• PROBLEM TO WORK ON: Only the lines from the start of the data through the line containing "in this module I learned what" should be written out, exactly as they are, with both ends included and the pictures left out.
^^^^
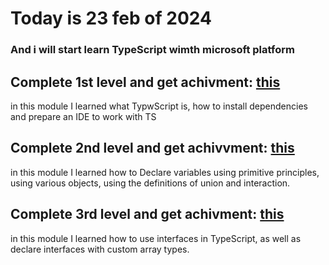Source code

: # Today is 23 feb of 2024 
### And i will start learn TypeScript wimth microsoft platform


## Complete 1st level and get achivment: [this](https://learn.microsoft.com/api/achievements/share/en-us/Ddonec-5394/K5MHUFDB?sharingId=51056E77C4FF8916)

in this module I learned what TypwScript is, how to install dependencies and prepare an IDE to work with TS


## Complete 2nd level and get achivvment: [this](https://learn.microsoft.com/api/achievements/share/en-us/Ddonec-5394/X2HDQ3LY?sharingId=51056E77C4FF8916)

in this module I learned how to Declare variables using primitive principles,
using various objects,
using the definitions of union and interaction.


## Complete 3rd level and get achivment: [this](https://learn.microsoft.com/api/achievements/share/en-us/Ddonec-5394/9N5MN24U?sharingId=51056E77C4FF8916)

in this module I learned how to use interfaces in TypeScript, as well as
declare interfaces with custom array types.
^^^^
• WRITTEN SOLUTION:
Source code

: # Today is 23 feb of 2024 
### And i will start learn TypeScript wimth microsoft platform


## Complete 1st level and get achivment: [this](https://learn.microsoft.com/api/achievements/share/en-us/Ddonec-5394/K5MHUFDB?sharingId=51056E77C4FF8916)

in this module I learned what TypwScript is, how to install dependencies and prepare an IDE to work with TS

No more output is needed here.